Beginning at the top of the entries below, retype each line exactly until the line containing "SSH 密钥登录分为以下的步骤。" has been written out; include no pictures and no later lines.

-- Opening Marker --

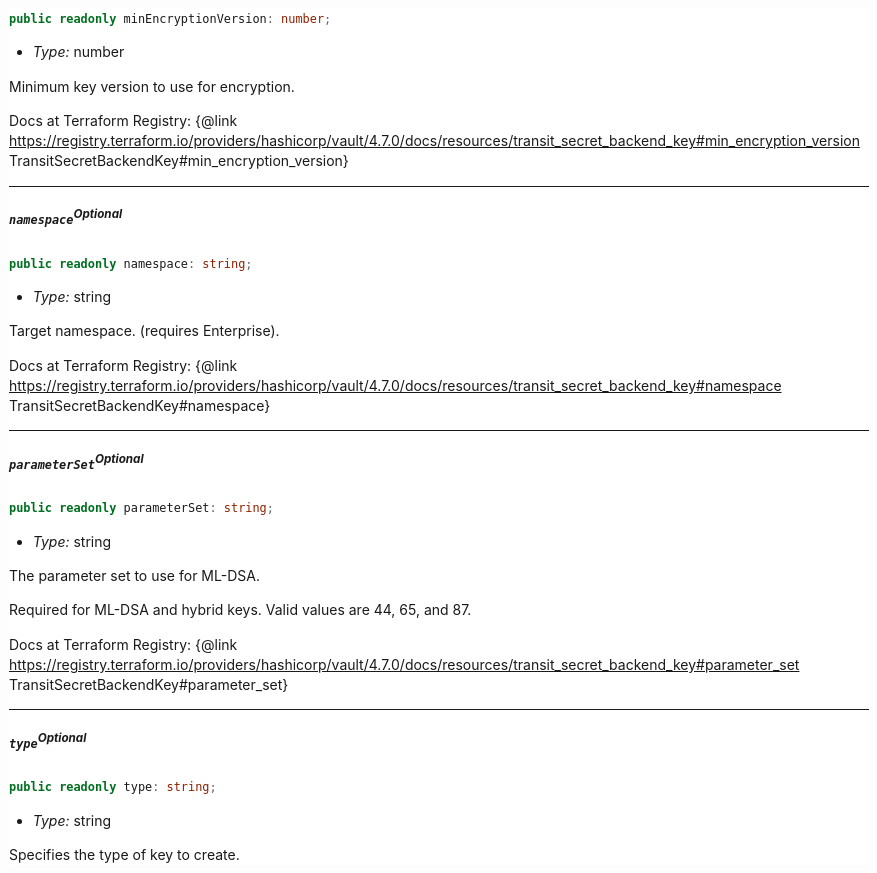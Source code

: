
 ```typescript
public readonly minEncryptionVersion: number;
```

- *Type:* number

Minimum key version to use for encryption.

Docs at Terraform Registry: {@link https://registry.terraform.io/providers/hashicorp/vault/4.7.0/docs/resources/transit_secret_backend_key#min_encryption_version TransitSecretBackendKey#min_encryption_version}

---

##### `namespace`<sup>Optional</sup> <a name="namespace" id="@cdktf/provider-vault.transitSecretBackendKey.TransitSecretBackendKeyConfig.property.namespace"></a>

```typescript
public readonly namespace: string;
```

- *Type:* string

Target namespace. (requires Enterprise).

Docs at Terraform Registry: {@link https://registry.terraform.io/providers/hashicorp/vault/4.7.0/docs/resources/transit_secret_backend_key#namespace TransitSecretBackendKey#namespace}

---

##### `parameterSet`<sup>Optional</sup> <a name="parameterSet" id="@cdktf/provider-vault.transitSecretBackendKey.TransitSecretBackendKeyConfig.property.parameterSet"></a>

```typescript
public readonly parameterSet: string;
```

- *Type:* string

The parameter set to use for ML-DSA.

Required for ML-DSA and hybrid keys. Valid values are 44, 65, and 87.

Docs at Terraform Registry: {@link https://registry.terraform.io/providers/hashicorp/vault/4.7.0/docs/resources/transit_secret_backend_key#parameter_set TransitSecretBackendKey#parameter_set}

---

##### `type`<sup>Optional</sup> <a name="type" id="@cdktf/provider-vault.transitSecretBackendKey.TransitSecretBackendKeyConfig.property.type"></a>

```typescript
public readonly type: string;
```

- *Type:* string

Specifies the type of key to create.
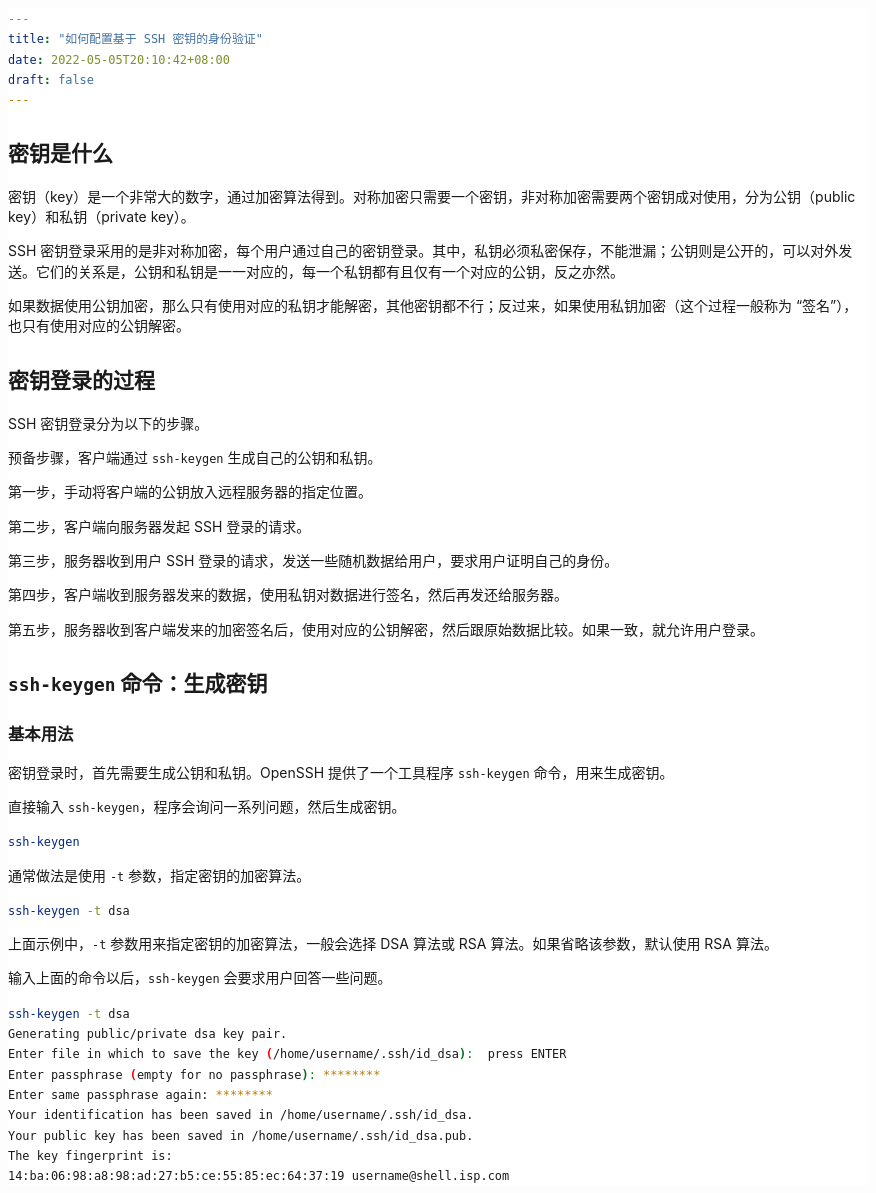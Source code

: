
 ```yaml
---
title: "如何配置基于 SSH 密钥的身份验证"
date: 2022-05-05T20:10:42+08:00
draft: false
---
```


## 密钥是什么

密钥（key）是一个非常大的数字，通过加密算法得到。对称加密只需要一个密钥，非对称加密需要两个密钥成对使用，分为公钥（public key）和私钥（private key）。

SSH 密钥登录采用的是非对称加密，每个用户通过自己的密钥登录。其中，私钥必须私密保存，不能泄漏；公钥则是公开的，可以对外发送。它们的关系是，公钥和私钥是一一对应的，每一个私钥都有且仅有一个对应的公钥，反之亦然。

如果数据使用公钥加密，那么只有使用对应的私钥才能解密，其他密钥都不行；反过来，如果使用私钥加密（这个过程一般称为 “签名”），也只有使用对应的公钥解密。

## 密钥登录的过程

SSH 密钥登录分为以下的步骤。

预备步骤，客户端通过 `ssh-keygen` 生成自己的公钥和私钥。

第一步，手动将客户端的公钥放入远程服务器的指定位置。

第二步，客户端向服务器发起 SSH 登录的请求。

第三步，服务器收到用户 SSH 登录的请求，发送一些随机数据给用户，要求用户证明自己的身份。

第四步，客户端收到服务器发来的数据，使用私钥对数据进行签名，然后再发还给服务器。

第五步，服务器收到客户端发来的加密签名后，使用对应的公钥解密，然后跟原始数据比较。如果一致，就允许用户登录。

## `ssh-keygen` 命令：生成密钥

### 基本用法

密钥登录时，首先需要生成公钥和私钥。OpenSSH 提供了一个工具程序 `ssh-keygen` 命令，用来生成密钥。

直接输入 `ssh-keygen`，程序会询问一系列问题，然后生成密钥。

```bash
ssh-keygen
```

通常做法是使用 `-t` 参数，指定密钥的加密算法。

```bash
ssh-keygen -t dsa
```

上面示例中，`-t` 参数用来指定密钥的加密算法，一般会选择 DSA 算法或 RSA 算法。如果省略该参数，默认使用 RSA 算法。

输入上面的命令以后，`ssh-keygen` 会要求用户回答一些问题。

```bash
ssh-keygen -t dsa
Generating public/private dsa key pair.
Enter file in which to save the key (/home/username/.ssh/id_dsa):  press ENTER
Enter passphrase (empty for no passphrase): ********
Enter same passphrase again: ********
Your identification has been saved in /home/username/.ssh/id_dsa.
Your public key has been saved in /home/username/.ssh/id_dsa.pub.
The key fingerprint is:
14:ba:06:98:a8:98:ad:27:b5:ce:55:85:ec:64:37:19 username@shell.isp.com
```

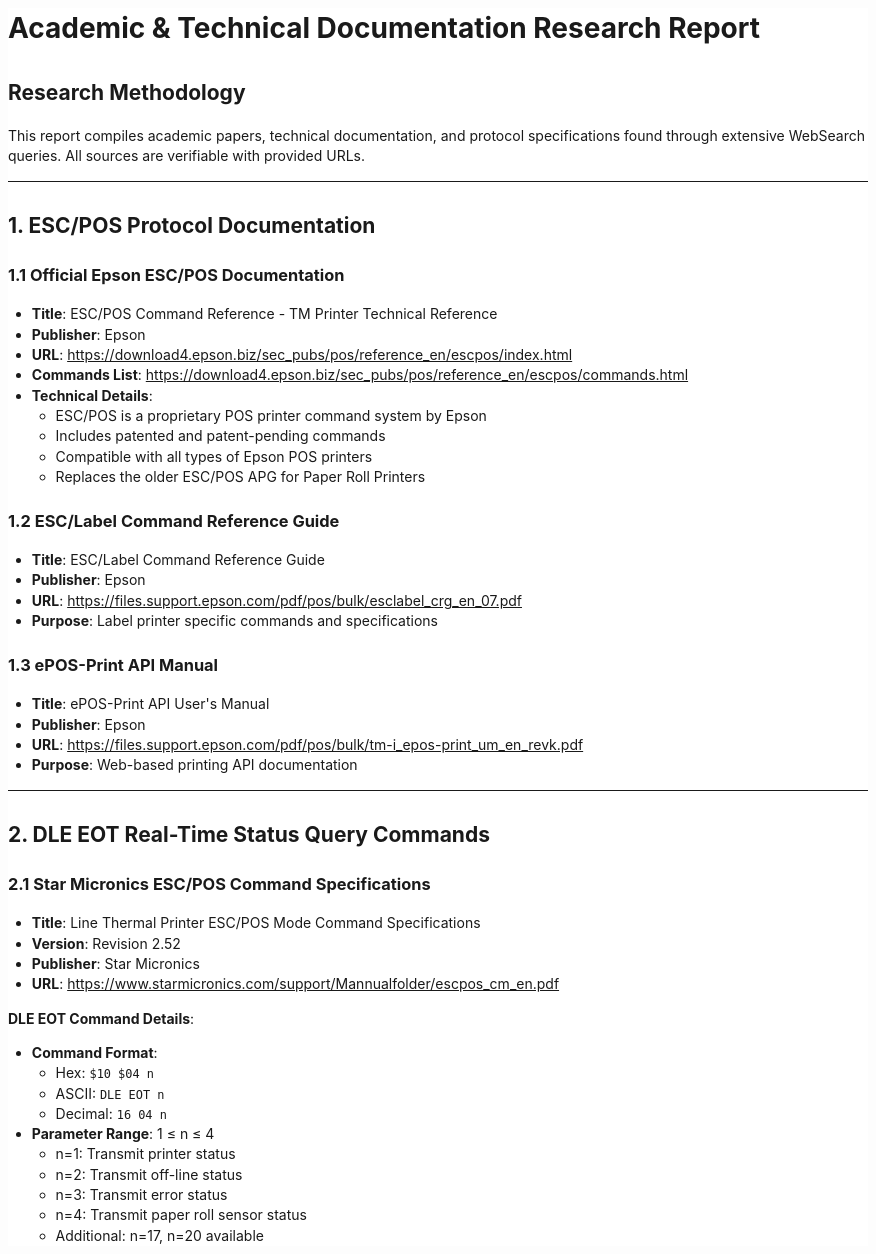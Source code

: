 # Academic & Technical Documentation Research Report

## Research Methodology
This report compiles academic papers, technical documentation, and protocol specifications found through extensive WebSearch queries. All sources are verifiable with provided URLs.

---

## 1. ESC/POS Protocol Documentation

### 1.1 Official Epson ESC/POS Documentation
- **Title**: ESC/POS Command Reference - TM Printer Technical Reference
- **Publisher**: Epson
- **URL**: https://download4.epson.biz/sec_pubs/pos/reference_en/escpos/index.html
- **Commands List**: https://download4.epson.biz/sec_pubs/pos/reference_en/escpos/commands.html
- **Technical Details**:
  - ESC/POS is a proprietary POS printer command system by Epson
  - Includes patented and patent-pending commands
  - Compatible with all types of Epson POS printers
  - Replaces the older ESC/POS APG for Paper Roll Printers

### 1.2 ESC/Label Command Reference Guide
- **Title**: ESC/Label Command Reference Guide
- **Publisher**: Epson
- **URL**: https://files.support.epson.com/pdf/pos/bulk/esclabel_crg_en_07.pdf
- **Purpose**: Label printer specific commands and specifications

### 1.3 ePOS-Print API Manual
- **Title**: ePOS-Print API User's Manual
- **Publisher**: Epson
- **URL**: https://files.support.epson.com/pdf/pos/bulk/tm-i_epos-print_um_en_revk.pdf
- **Purpose**: Web-based printing API documentation

---

## 2. DLE EOT Real-Time Status Query Commands

### 2.1 Star Micronics ESC/POS Command Specifications
- **Title**: Line Thermal Printer ESC/POS Mode Command Specifications
- **Version**: Revision 2.52
- **Publisher**: Star Micronics
- **URL**: https://www.starmicronics.com/support/Mannualfolder/escpos_cm_en.pdf

**DLE EOT Command Details**:
- **Command Format**:
  - Hex: `$10 $04 n`
  - ASCII: `DLE EOT n`
  - Decimal: `16 04 n`
- **Parameter Range**: 1 ≤ n ≤ 4
  - n=1: Transmit printer status
  - n=2: Transmit off-line status
  - n=3: Transmit error status
  - n=4: Transmit paper roll sensor status
  - Additional: n=17, n=20 available
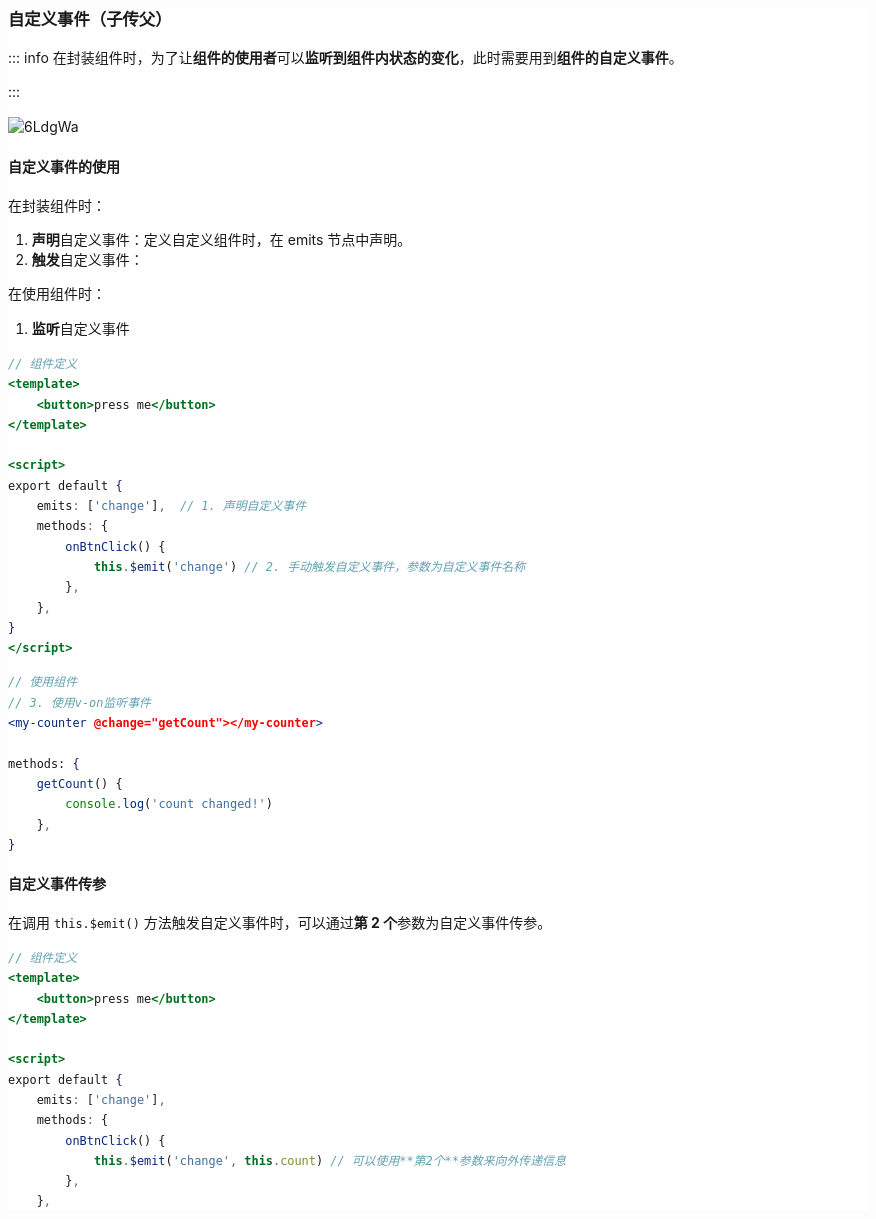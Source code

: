 ### 自定义事件（子传父）

::: info
在封装组件时，为了让**组件的使用者**可以**监听到组件内状态的变化**，此时需要用到**组件的自定义事件**。

:::

![6LdgWa](http://timpcfan-site.cdn.bcebos.com/imgs/6LdgWa.png)

#### 自定义事件的使用

在封装组件时：

1. **声明**自定义事件：定义自定义组件时，在 emits 节点中声明。
2. **触发**自定义事件：

在使用组件时：

1. **监听**自定义事件

```jsx
// 组件定义
<template>
    <button>press me</button>
</template>

<script>
export default {
    emits: ['change'],  // 1. 声明自定义事件
    methods: {
        onBtnClick() {
            this.$emit('change') // 2. 手动触发自定义事件，参数为自定义事件名称
        },
    },
}
</script>
```

```jsx
// 使用组件
// 3. 使用v-on监听事件
<my-counter @change="getCount"></my-counter>

methods: {
    getCount() {
        console.log('count changed!')
    },
}
```

#### 自定义事件传参

在调用 `this.$emit()` 方法触发自定义事件时，可以通过**第 2 个**参数为自定义事件传参。

```jsx
// 组件定义
<template>
    <button>press me</button>
</template>

<script>
export default {
    emits: ['change'],
    methods: {
        onBtnClick() {
            this.$emit('change', this.count) // 可以使用**第2个**参数来向外传递信息
        },
    },
```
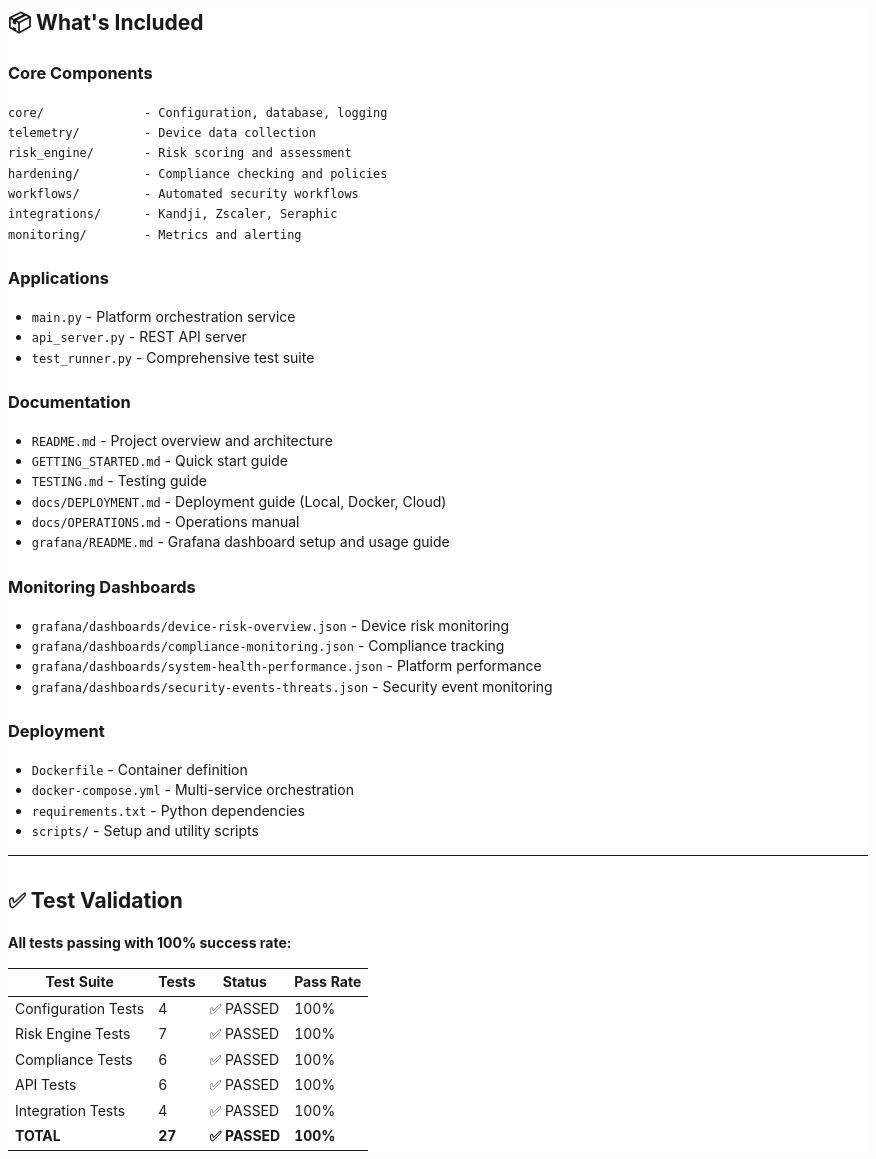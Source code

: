 
## 📦 What's Included

### Core Components
```
core/              - Configuration, database, logging
telemetry/         - Device data collection
risk_engine/       - Risk scoring and assessment
hardening/         - Compliance checking and policies
workflows/         - Automated security workflows
integrations/      - Kandji, Zscaler, Seraphic
monitoring/        - Metrics and alerting
```

### Applications
- `main.py` - Platform orchestration service
- `api_server.py` - REST API server
- `test_runner.py` - Comprehensive test suite

### Documentation
- `README.md` - Project overview and architecture
- `GETTING_STARTED.md` - Quick start guide
- `TESTING.md` - Testing guide
- `docs/DEPLOYMENT.md` - Deployment guide (Local, Docker, Cloud)
- `docs/OPERATIONS.md` - Operations manual
- `grafana/README.md` - Grafana dashboard setup and usage guide

### Monitoring Dashboards
- `grafana/dashboards/device-risk-overview.json` - Device risk monitoring
- `grafana/dashboards/compliance-monitoring.json` - Compliance tracking
- `grafana/dashboards/system-health-performance.json` - Platform performance
- `grafana/dashboards/security-events-threats.json` - Security event monitoring

### Deployment
- `Dockerfile` - Container definition
- `docker-compose.yml` - Multi-service orchestration
- `requirements.txt` - Python dependencies
- `scripts/` - Setup and utility scripts

---

## ✅ Test Validation

**All tests passing with 100% success rate:**

| Test Suite | Tests | Status | Pass Rate |
|------------|-------|--------|-----------|
| Configuration Tests | 4 | ✅ PASSED | 100% |
| Risk Engine Tests | 7 | ✅ PASSED | 100% |
| Compliance Tests | 6 | ✅ PASSED | 100% |
| API Tests | 6 | ✅ PASSED | 100% |
| Integration Tests | 4 | ✅ PASSED | 100% |
| **TOTAL** | **27** | **✅ PASSED** | **100%** |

-- Closing Marker --

PROBLEM SOLUTION.
Source code

:
 ```typescript
public readonly minEncryptionVersion: number;
```

- *Type:* number

Minimum key version to use for encryption.

Docs at Terraform Registry: {@link https://registry.terraform.io/providers/hashicorp/vault/4.7.0/docs/resources/transit_secret_backend_key#min_encryption_version TransitSecretBackendKey#min_encryption_version}

---

##### `namespace`<sup>Optional</sup> <a name="namespace" id="@cdktf/provider-vault.transitSecretBackendKey.TransitSecretBackendKeyConfig.property.namespace"></a>

```typescript
public readonly namespace: string;
```

- *Type:* string

Target namespace. (requires Enterprise).

Docs at Terraform Registry: {@link https://registry.terraform.io/providers/hashicorp/vault/4.7.0/docs/resources/transit_secret_backend_key#namespace TransitSecretBackendKey#namespace}

---

##### `parameterSet`<sup>Optional</sup> <a name="parameterSet" id="@cdktf/provider-vault.transitSecretBackendKey.TransitSecretBackendKeyConfig.property.parameterSet"></a>

```typescript
public readonly parameterSet: string;
```

- *Type:* string

The parameter set to use for ML-DSA.

Required for ML-DSA and hybrid keys. Valid values are 44, 65, and 87.

Docs at Terraform Registry: {@link https://registry.terraform.io/providers/hashicorp/vault/4.7.0/docs/resources/transit_secret_backend_key#parameter_set TransitSecretBackendKey#parameter_set}

---

##### `type`<sup>Optional</sup> <a name="type" id="@cdktf/provider-vault.transitSecretBackendKey.TransitSecretBackendKeyConfig.property.type"></a>

```typescript
public readonly type: string;
```

- *Type:* string

Specifies the type of key to create.
Source code

:
 ```yaml
---
title: "如何配置基于 SSH 密钥的身份验证"
date: 2022-05-05T20:10:42+08:00
draft: false
---
```


## 密钥是什么

密钥（key）是一个非常大的数字，通过加密算法得到。对称加密只需要一个密钥，非对称加密需要两个密钥成对使用，分为公钥（public key）和私钥（private key）。

SSH 密钥登录采用的是非对称加密，每个用户通过自己的密钥登录。其中，私钥必须私密保存，不能泄漏；公钥则是公开的，可以对外发送。它们的关系是，公钥和私钥是一一对应的，每一个私钥都有且仅有一个对应的公钥，反之亦然。

如果数据使用公钥加密，那么只有使用对应的私钥才能解密，其他密钥都不行；反过来，如果使用私钥加密（这个过程一般称为 “签名”），也只有使用对应的公钥解密。

## 密钥登录的过程

SSH 密钥登录分为以下的步骤。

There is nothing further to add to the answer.